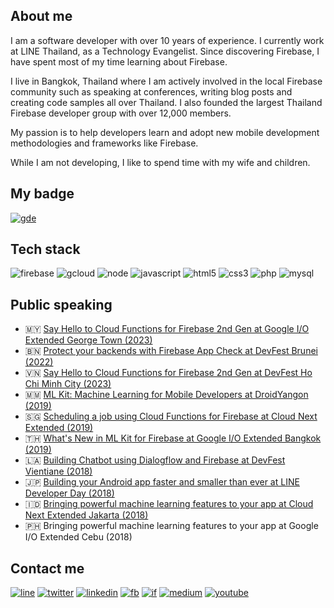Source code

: ## About me
I am a software developer with over 10 years of experience. I currently work at LINE Thailand, as a Technology Evangelist. Since discovering Firebase, I have spent most of my time learning about Firebase.

I live in Bangkok, Thailand where I am actively involved in the local Firebase community such as speaking at conferences, writing blog posts and creating code samples all over Thailand. I also founded the largest Thailand Firebase developer group with over 12,000 members.

My passion is to help developers learn and adopt new mobile development methodologies and frameworks like Firebase.

While I am not developing, I like to spend time with my wife and children.

## My badge
[![gde](https://img.shields.io/badge/-Developers%20Experts-4285f4?style=for-the-badge&logo=google&logoColor=white&labelColor=484a52)][gde]

## Tech stack
![firebase](https://img.shields.io/badge/firebase-ffca28?style=for-the-badge&logo=firebase&logoColor=white)
![gcloud](https://img.shields.io/badge/Google_Cloud-4285F4?style=for-the-badge&logo=google-cloud&logoColor=white)
![node](https://img.shields.io/badge/Node.js-43853D?style=for-the-badge&logo=node.js&logoColor=white)
![javascript](https://img.shields.io/badge/JavaScript-F7DF1E?style=for-the-badge&logo=javascript&logoColor=black)
![html5](https://img.shields.io/badge/HTML-239120?style=for-the-badge&logo=html5&logoColor=white)
![css3](https://img.shields.io/badge/CSS3-1572B6?style=for-the-badge&logo=css3&logoColor=white)
![php](https://img.shields.io/badge/PHP-777BB4?style=for-the-badge&logo=php&logoColor=white)
![mysql](https://img.shields.io/badge/MySQL-00000F?style=for-the-badge&logo=mysql&logoColor=white)

## Public speaking
- 🇲🇾 [Say Hello to Cloud Functions for Firebase 2nd Gen at Google I/O Extended George Town (2023)](https://gdg.community.dev/events/details/google-gdg-george-town-presents-google-io-extended-george-town-2023/)
- 🇧🇳 [Protect your backends with Firebase App Check at DevFest Brunei (2022)](https://gdg.community.dev/events/details/google-gdg-brunei-darussalam-presents-devfest-brunei-2022)
- 🇻🇳 [Say Hello to Cloud Functions for Firebase 2nd Gen at DevFest Ho Chi Minh City (2023)](https://gdg.community.dev/events/details/google-gdg-ho-chi-minh-city-presents-gdg-devfest-2023-in-ho-chi-minh-city/)
- 🇲🇲 [ML Kit: Machine Learning for Mobile Developers at DroidYangon (2019)](https://droidyangon.org/speakers/)
- 🇸🇬 [Scheduling a job using Cloud Functions for Firebase at Cloud Next Extended (2019)](https://www.meetup.com/BigDataX/events/261137228)
- 🇹🇭 [What's New in ML Kit for Firebase at Google I/O Extended Bangkok (2019)](https://youtu.be/sRlP-KMgDWc)
- 🇱🇦 [Building Chatbot using Dialogflow and Firebase at DevFest Vientiane (2018)](https://www.eventbrite.com/e/devfest-vientiane-2018-tickets-51117087585)
- 🇯🇵 [Building your Android app faster and smaller than ever at LINE Developer Day (2018)](https://youtu.be/tfBIkBbQBbE)
- 🇮🇩 [Bringing powerful machine learning features to your app at Cloud Next Extended Jakarta (2018)](https://youtu.be/cZRuob-8JU8)
- 🇵🇭 Bringing powerful machine learning features to your app at Google I/O Extended Cebu (2018)

## Contact me
[![line](https://img.shields.io/badge/LINE-00C300?style=flat&logo=line&logoColor=white)][line]
[![twitter](https://img.shields.io/badge/Twitter-1DA1F2?style=flat&logo=twitter&logoColor=white)][twitter]
[![linkedin](https://img.shields.io/badge/LinkedIn-0077B5?style=flat&logo=linkedin&logoColor=white)][linkedin]
[![fb](https://img.shields.io/badge/Facebook-1877F2?style=flat&logo=facebook&logoColor=white)][fb]
[![if](https://img.shields.io/badge/Instagram-E4405F?style=flat&logo=instagram&logoColor=white)][ig]
[![medium](https://img.shields.io/badge/Medium-12100E?style=flat&logo=medium&logoColor=white)][medium]
[![youtube](https://img.shields.io/badge/YouTube-FF0000?style=flat&logo=youtube&logoColor=white)][youtube]

[gde]: https://developers.google.com/community/experts/directory/profile/profile-jirawat_karanwittayakarn
[line]: https://line.me/ti/p/~jirawatee
[twitter]: https://twitter.com/jirawatee
[linkedin]: https://linkedin.com/in/jirawatee
[fb]: https://fb.com/jirawatee
[ig]: https://instagram.com/jirawatee
[medium]: https://medium.com/@jirawatee
[youtube]: https://youtube.com/user/jirawatee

++++++++++++++++++++

◆ **PROBLEM REQUIREMENTS**:
Could you reproduce the entries verbatim, leaving out all pictures?

◆ **RESULT OF THE EXERCISE**:
Source code

: ## About me
I am a software developer with over 10 years of experience. I currently work at LINE Thailand, as a Technology Evangelist. Since discovering Firebase, I have spent most of my time learning about Firebase.

I live in Bangkok, Thailand where I am actively involved in the local Firebase community such as speaking at conferences, writing blog posts and creating code samples all over Thailand. I also founded the largest Thailand Firebase developer group with over 12,000 members.

My passion is to help developers learn and adopt new mobile development methodologies and frameworks like Firebase.

While I am not developing, I like to spend time with my wife and children.

## My badge
[![gde](https://img.shields.io/badge/-Developers%20Experts-4285f4?style=for-the-badge&logo=google&logoColor=white&labelColor=484a52)][gde]

## Tech stack
![firebase](https://img.shields.io/badge/firebase-ffca28?style=for-the-badge&logo=firebase&logoColor=white)
![gcloud](https://img.shields.io/badge/Google_Cloud-4285F4?style=for-the-badge&logo=google-cloud&logoColor=white)
![node](https://img.shields.io/badge/Node.js-43853D?style=for-the-badge&logo=node.js&logoColor=white)
![javascript](https://img.shields.io/badge/JavaScript-F7DF1E?style=for-the-badge&logo=javascript&logoColor=black)
![html5](https://img.shields.io/badge/HTML-239120?style=for-the-badge&logo=html5&logoColor=white)
![css3](https://img.shields.io/badge/CSS3-1572B6?style=for-the-badge&logo=css3&logoColor=white)
![php](https://img.shields.io/badge/PHP-777BB4?style=for-the-badge&logo=php&logoColor=white)
![mysql](https://img.shields.io/badge/MySQL-00000F?style=for-the-badge&logo=mysql&logoColor=white)

## Public speaking
- 🇲🇾 [Say Hello to Cloud Functions for Firebase 2nd Gen at Google I/O Extended George Town (2023)](https://gdg.community.dev/events/details/google-gdg-george-town-presents-google-io-extended-george-town-2023/)
- 🇧🇳 [Protect your backends with Firebase App Check at DevFest Brunei (2022)](https://gdg.community.dev/events/details/google-gdg-brunei-darussalam-presents-devfest-brunei-2022)
- 🇻🇳 [Say Hello to Cloud Functions for Firebase 2nd Gen at DevFest Ho Chi Minh City (2023)](https://gdg.community.dev/events/details/google-gdg-ho-chi-minh-city-presents-gdg-devfest-2023-in-ho-chi-minh-city/)
- 🇲🇲 [ML Kit: Machine Learning for Mobile Developers at DroidYangon (2019)](https://droidyangon.org/speakers/)
- 🇸🇬 [Scheduling a job using Cloud Functions for Firebase at Cloud Next Extended (2019)](https://www.meetup.com/BigDataX/events/261137228)
- 🇹🇭 [What's New in ML Kit for Firebase at Google I/O Extended Bangkok (2019)](https://youtu.be/sRlP-KMgDWc)
- 🇱🇦 [Building Chatbot using Dialogflow and Firebase at DevFest Vientiane (2018)](https://www.eventbrite.com/e/devfest-vientiane-2018-tickets-51117087585)
- 🇯🇵 [Building your Android app faster and smaller than ever at LINE Developer Day (2018)](https://youtu.be/tfBIkBbQBbE)
- 🇮🇩 [Bringing powerful machine learning features to your app at Cloud Next Extended Jakarta (2018)](https://youtu.be/cZRuob-8JU8)
- 🇵🇭 Bringing powerful machine learning features to your app at Google I/O Extended Cebu (2018)

## Contact me
[![line](https://img.shields.io/badge/LINE-00C300?style=flat&logo=line&logoColor=white)][line]
[![twitter](https://img.shields.io/badge/Twitter-1DA1F2?style=flat&logo=twitter&logoColor=white)][twitter]
[![linkedin](https://img.shields.io/badge/LinkedIn-0077B5?style=flat&logo=linkedin&logoColor=white)][linkedin]
[![fb](https://img.shields.io/badge/Facebook-1877F2?style=flat&logo=facebook&logoColor=white)][fb]
[![if](https://img.shields.io/badge/Instagram-E4405F?style=flat&logo=instagram&logoColor=white)][ig]
[![medium](https://img.shields.io/badge/Medium-12100E?style=flat&logo=medium&logoColor=white)][medium]
[![youtube](https://img.shields.io/badge/YouTube-FF0000?style=flat&logo=youtube&logoColor=white)][youtube]

[gde]: https://developers.google.com/community/experts/directory/profile/profile-jirawat_karanwittayakarn
[line]: https://line.me/ti/p/~jirawatee
[twitter]: https://twitter.com/jirawatee
[linkedin]: https://linkedin.com/in/jirawatee
[fb]: https://fb.com/jirawatee
[ig]: https://instagram.com/jirawatee
[medium]: https://medium.com/@jirawatee
[youtube]: https://youtube.com/user/jirawatee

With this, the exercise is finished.